Data for analysis:
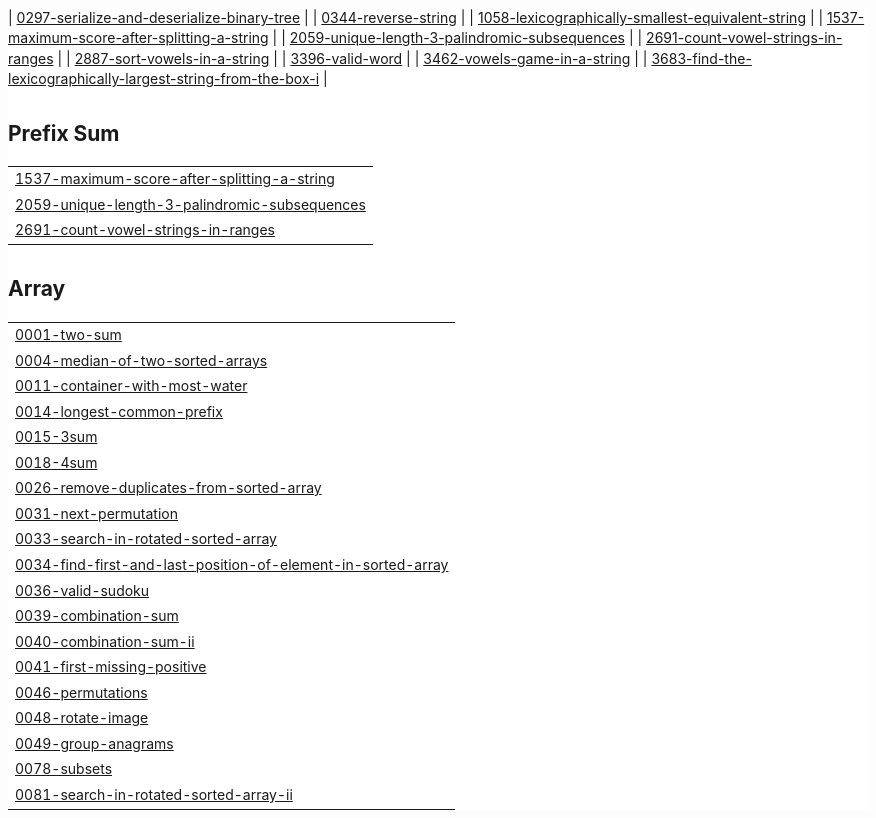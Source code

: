 | [0297-serialize-and-deserialize-binary-tree](https://github.com/Sawarijamgaonkar/LeetCode/tree/master/0297-serialize-and-deserialize-binary-tree) |
| [0344-reverse-string](https://github.com/Sawarijamgaonkar/LeetCode/tree/master/0344-reverse-string) |
| [1058-lexicographically-smallest-equivalent-string](https://github.com/Sawarijamgaonkar/LeetCode/tree/master/1058-lexicographically-smallest-equivalent-string) |
| [1537-maximum-score-after-splitting-a-string](https://github.com/Sawarijamgaonkar/LeetCode/tree/master/1537-maximum-score-after-splitting-a-string) |
| [2059-unique-length-3-palindromic-subsequences](https://github.com/Sawarijamgaonkar/LeetCode/tree/master/2059-unique-length-3-palindromic-subsequences) |
| [2691-count-vowel-strings-in-ranges](https://github.com/Sawarijamgaonkar/LeetCode/tree/master/2691-count-vowel-strings-in-ranges) |
| [2887-sort-vowels-in-a-string](https://github.com/Sawarijamgaonkar/LeetCode/tree/master/2887-sort-vowels-in-a-string) |
| [3396-valid-word](https://github.com/Sawarijamgaonkar/LeetCode/tree/master/3396-valid-word) |
| [3462-vowels-game-in-a-string](https://github.com/Sawarijamgaonkar/LeetCode/tree/master/3462-vowels-game-in-a-string) |
| [3683-find-the-lexicographically-largest-string-from-the-box-i](https://github.com/Sawarijamgaonkar/LeetCode/tree/master/3683-find-the-lexicographically-largest-string-from-the-box-i) |
## Prefix Sum
|  |
| ------- |
| [1537-maximum-score-after-splitting-a-string](https://github.com/Sawarijamgaonkar/LeetCode/tree/master/1537-maximum-score-after-splitting-a-string) |
| [2059-unique-length-3-palindromic-subsequences](https://github.com/Sawarijamgaonkar/LeetCode/tree/master/2059-unique-length-3-palindromic-subsequences) |
| [2691-count-vowel-strings-in-ranges](https://github.com/Sawarijamgaonkar/LeetCode/tree/master/2691-count-vowel-strings-in-ranges) |
## Array
|  |
| ------- |
| [0001-two-sum](https://github.com/Sawarijamgaonkar/LeetCode/tree/master/0001-two-sum) |
| [0004-median-of-two-sorted-arrays](https://github.com/Sawarijamgaonkar/LeetCode/tree/master/0004-median-of-two-sorted-arrays) |
| [0011-container-with-most-water](https://github.com/Sawarijamgaonkar/LeetCode/tree/master/0011-container-with-most-water) |
| [0014-longest-common-prefix](https://github.com/Sawarijamgaonkar/LeetCode/tree/master/0014-longest-common-prefix) |
| [0015-3sum](https://github.com/Sawarijamgaonkar/LeetCode/tree/master/0015-3sum) |
| [0018-4sum](https://github.com/Sawarijamgaonkar/LeetCode/tree/master/0018-4sum) |
| [0026-remove-duplicates-from-sorted-array](https://github.com/Sawarijamgaonkar/LeetCode/tree/master/0026-remove-duplicates-from-sorted-array) |
| [0031-next-permutation](https://github.com/Sawarijamgaonkar/LeetCode/tree/master/0031-next-permutation) |
| [0033-search-in-rotated-sorted-array](https://github.com/Sawarijamgaonkar/LeetCode/tree/master/0033-search-in-rotated-sorted-array) |
| [0034-find-first-and-last-position-of-element-in-sorted-array](https://github.com/Sawarijamgaonkar/LeetCode/tree/master/0034-find-first-and-last-position-of-element-in-sorted-array) |
| [0036-valid-sudoku](https://github.com/Sawarijamgaonkar/LeetCode/tree/master/0036-valid-sudoku) |
| [0039-combination-sum](https://github.com/Sawarijamgaonkar/LeetCode/tree/master/0039-combination-sum) |
| [0040-combination-sum-ii](https://github.com/Sawarijamgaonkar/LeetCode/tree/master/0040-combination-sum-ii) |
| [0041-first-missing-positive](https://github.com/Sawarijamgaonkar/LeetCode/tree/master/0041-first-missing-positive) |
| [0046-permutations](https://github.com/Sawarijamgaonkar/LeetCode/tree/master/0046-permutations) |
| [0048-rotate-image](https://github.com/Sawarijamgaonkar/LeetCode/tree/master/0048-rotate-image) |
| [0049-group-anagrams](https://github.com/Sawarijamgaonkar/LeetCode/tree/master/0049-group-anagrams) |
| [0078-subsets](https://github.com/Sawarijamgaonkar/LeetCode/tree/master/0078-subsets) |
| [0081-search-in-rotated-sorted-array-ii](https://github.com/Sawarijamgaonkar/LeetCode/tree/master/0081-search-in-rotated-sorted-array-ii) |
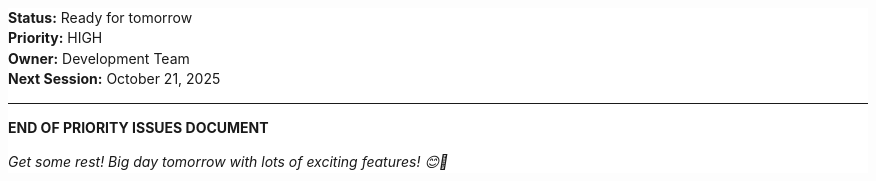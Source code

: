 
**Status:** Ready for tomorrow  
**Priority:** HIGH  
**Owner:** Development Team  
**Next Session:** October 21, 2025

---

**END OF PRIORITY ISSUES DOCUMENT**

*Get some rest! Big day tomorrow with lots of exciting features! 😊🚀*
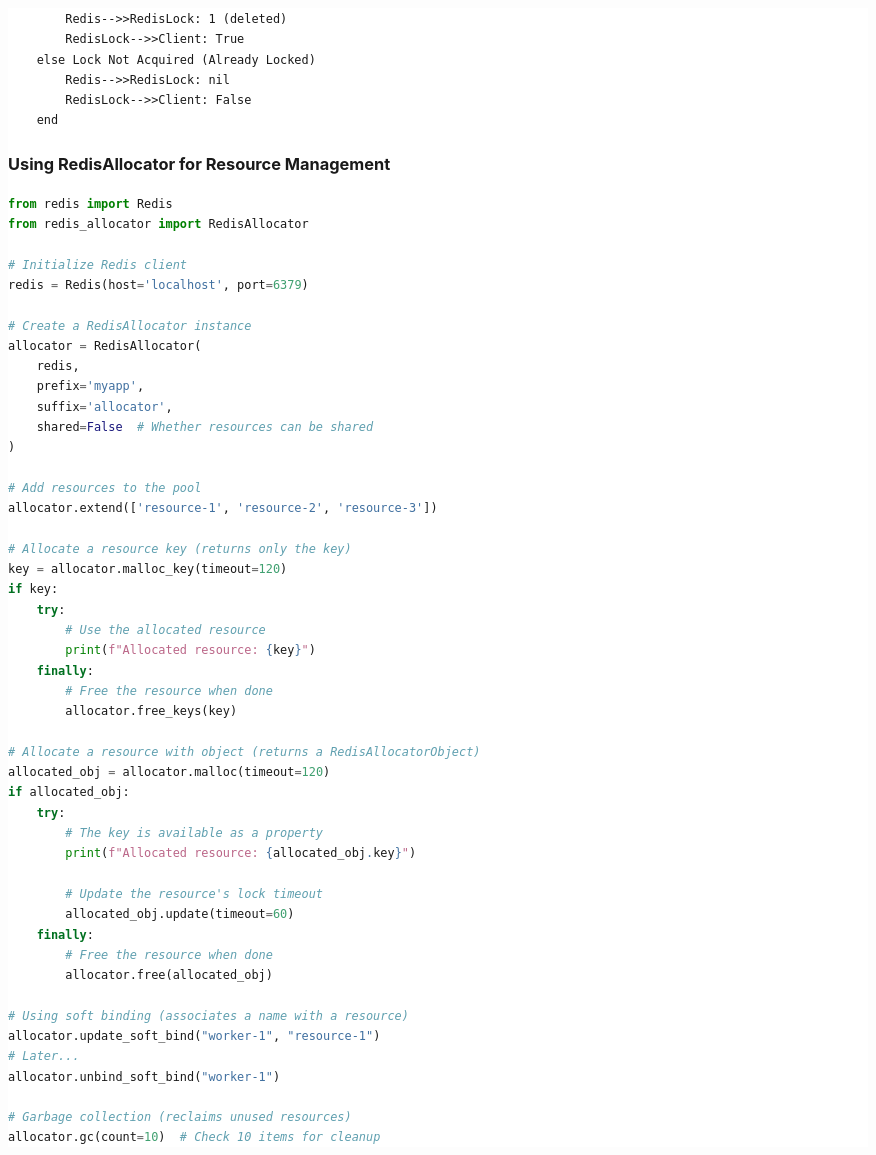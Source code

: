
 ```mermaid
        Redis-->>RedisLock: 1 (deleted)
        RedisLock-->>Client: True
    else Lock Not Acquired (Already Locked)
        Redis-->>RedisLock: nil
        RedisLock-->>Client: False
    end
```

### Using RedisAllocator for Resource Management

```python
from redis import Redis
from redis_allocator import RedisAllocator

# Initialize Redis client
redis = Redis(host='localhost', port=6379)

# Create a RedisAllocator instance
allocator = RedisAllocator(
    redis, 
    prefix='myapp',
    suffix='allocator',
    shared=False  # Whether resources can be shared
)

# Add resources to the pool
allocator.extend(['resource-1', 'resource-2', 'resource-3'])

# Allocate a resource key (returns only the key)
key = allocator.malloc_key(timeout=120)
if key:
    try:
        # Use the allocated resource
        print(f"Allocated resource: {key}")
    finally:
        # Free the resource when done
        allocator.free_keys(key)

# Allocate a resource with object (returns a RedisAllocatorObject)
allocated_obj = allocator.malloc(timeout=120)
if allocated_obj:
    try:
        # The key is available as a property
        print(f"Allocated resource: {allocated_obj.key}")
        
        # Update the resource's lock timeout
        allocated_obj.update(timeout=60)
    finally:
        # Free the resource when done
        allocator.free(allocated_obj)

# Using soft binding (associates a name with a resource)
allocator.update_soft_bind("worker-1", "resource-1")
# Later...
allocator.unbind_soft_bind("worker-1")

# Garbage collection (reclaims unused resources)
allocator.gc(count=10)  # Check 10 items for cleanup
```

Problem to work on:
Where a record holds a picture, skip the picture and copy everything else exactly.

Response to this exercise:
Source code

: | [0297-serialize-and-deserialize-binary-tree](https://github.com/Sawarijamgaonkar/LeetCode/tree/master/0297-serialize-and-deserialize-binary-tree) |
| [0344-reverse-string](https://github.com/Sawarijamgaonkar/LeetCode/tree/master/0344-reverse-string) |
| [1058-lexicographically-smallest-equivalent-string](https://github.com/Sawarijamgaonkar/LeetCode/tree/master/1058-lexicographically-smallest-equivalent-string) |
| [1537-maximum-score-after-splitting-a-string](https://github.com/Sawarijamgaonkar/LeetCode/tree/master/1537-maximum-score-after-splitting-a-string) |
| [2059-unique-length-3-palindromic-subsequences](https://github.com/Sawarijamgaonkar/LeetCode/tree/master/2059-unique-length-3-palindromic-subsequences) |
| [2691-count-vowel-strings-in-ranges](https://github.com/Sawarijamgaonkar/LeetCode/tree/master/2691-count-vowel-strings-in-ranges) |
| [2887-sort-vowels-in-a-string](https://github.com/Sawarijamgaonkar/LeetCode/tree/master/2887-sort-vowels-in-a-string) |
| [3396-valid-word](https://github.com/Sawarijamgaonkar/LeetCode/tree/master/3396-valid-word) |
| [3462-vowels-game-in-a-string](https://github.com/Sawarijamgaonkar/LeetCode/tree/master/3462-vowels-game-in-a-string) |
| [3683-find-the-lexicographically-largest-string-from-the-box-i](https://github.com/Sawarijamgaonkar/LeetCode/tree/master/3683-find-the-lexicographically-largest-string-from-the-box-i) |
## Prefix Sum
|  |
| ------- |
| [1537-maximum-score-after-splitting-a-string](https://github.com/Sawarijamgaonkar/LeetCode/tree/master/1537-maximum-score-after-splitting-a-string) |
| [2059-unique-length-3-palindromic-subsequences](https://github.com/Sawarijamgaonkar/LeetCode/tree/master/2059-unique-length-3-palindromic-subsequences) |
| [2691-count-vowel-strings-in-ranges](https://github.com/Sawarijamgaonkar/LeetCode/tree/master/2691-count-vowel-strings-in-ranges) |
## Array
|  |
| ------- |
| [0001-two-sum](https://github.com/Sawarijamgaonkar/LeetCode/tree/master/0001-two-sum) |
| [0004-median-of-two-sorted-arrays](https://github.com/Sawarijamgaonkar/LeetCode/tree/master/0004-median-of-two-sorted-arrays) |
| [0011-container-with-most-water](https://github.com/Sawarijamgaonkar/LeetCode/tree/master/0011-container-with-most-water) |
| [0014-longest-common-prefix](https://github.com/Sawarijamgaonkar/LeetCode/tree/master/0014-longest-common-prefix) |
| [0015-3sum](https://github.com/Sawarijamgaonkar/LeetCode/tree/master/0015-3sum) |
| [0018-4sum](https://github.com/Sawarijamgaonkar/LeetCode/tree/master/0018-4sum) |
| [0026-remove-duplicates-from-sorted-array](https://github.com/Sawarijamgaonkar/LeetCode/tree/master/0026-remove-duplicates-from-sorted-array) |
| [0031-next-permutation](https://github.com/Sawarijamgaonkar/LeetCode/tree/master/0031-next-permutation) |
| [0033-search-in-rotated-sorted-array](https://github.com/Sawarijamgaonkar/LeetCode/tree/master/0033-search-in-rotated-sorted-array) |
| [0034-find-first-and-last-position-of-element-in-sorted-array](https://github.com/Sawarijamgaonkar/LeetCode/tree/master/0034-find-first-and-last-position-of-element-in-sorted-array) |
| [0036-valid-sudoku](https://github.com/Sawarijamgaonkar/LeetCode/tree/master/0036-valid-sudoku) |
| [0039-combination-sum](https://github.com/Sawarijamgaonkar/LeetCode/tree/master/0039-combination-sum) |
| [0040-combination-sum-ii](https://github.com/Sawarijamgaonkar/LeetCode/tree/master/0040-combination-sum-ii) |
| [0041-first-missing-positive](https://github.com/Sawarijamgaonkar/LeetCode/tree/master/0041-first-missing-positive) |
| [0046-permutations](https://github.com/Sawarijamgaonkar/LeetCode/tree/master/0046-permutations) |
| [0048-rotate-image](https://github.com/Sawarijamgaonkar/LeetCode/tree/master/0048-rotate-image) |
| [0049-group-anagrams](https://github.com/Sawarijamgaonkar/LeetCode/tree/master/0049-group-anagrams) |
| [0078-subsets](https://github.com/Sawarijamgaonkar/LeetCode/tree/master/0078-subsets) |
| [0081-search-in-rotated-sorted-array-ii](https://github.com/Sawarijamgaonkar/LeetCode/tree/master/0081-search-in-rotated-sorted-array-ii) |
Source code

: 
**Status:** Ready for tomorrow  
**Priority:** HIGH  
**Owner:** Development Team  
**Next Session:** October 21, 2025

---

**END OF PRIORITY ISSUES DOCUMENT**

*Get some rest! Big day tomorrow with lots of exciting features! 😊🚀*
Source code

:
 ```mermaid
        Redis-->>RedisLock: 1 (deleted)
        RedisLock-->>Client: True
    else Lock Not Acquired (Already Locked)
        Redis-->>RedisLock: nil
        RedisLock-->>Client: False
    end
```

### Using RedisAllocator for Resource Management

```python
from redis import Redis
from redis_allocator import RedisAllocator

# Initialize Redis client
redis = Redis(host='localhost', port=6379)

# Create a RedisAllocator instance
allocator = RedisAllocator(
    redis, 
    prefix='myapp',
    suffix='allocator',
    shared=False  # Whether resources can be shared
)

# Add resources to the pool
allocator.extend(['resource-1', 'resource-2', 'resource-3'])

# Allocate a resource key (returns only the key)
key = allocator.malloc_key(timeout=120)
if key:
    try:
        # Use the allocated resource
        print(f"Allocated resource: {key}")
    finally:
        # Free the resource when done
        allocator.free_keys(key)

# Allocate a resource with object (returns a RedisAllocatorObject)
allocated_obj = allocator.malloc(timeout=120)
if allocated_obj:
    try:
        # The key is available as a property
        print(f"Allocated resource: {allocated_obj.key}")
        
        # Update the resource's lock timeout
        allocated_obj.update(timeout=60)
    finally:
        # Free the resource when done
        allocator.free(allocated_obj)

# Using soft binding (associates a name with a resource)
allocator.update_soft_bind("worker-1", "resource-1")
# Later...
allocator.unbind_soft_bind("worker-1")

# Garbage collection (reclaims unused resources)
allocator.gc(count=10)  # Check 10 items for cleanup
```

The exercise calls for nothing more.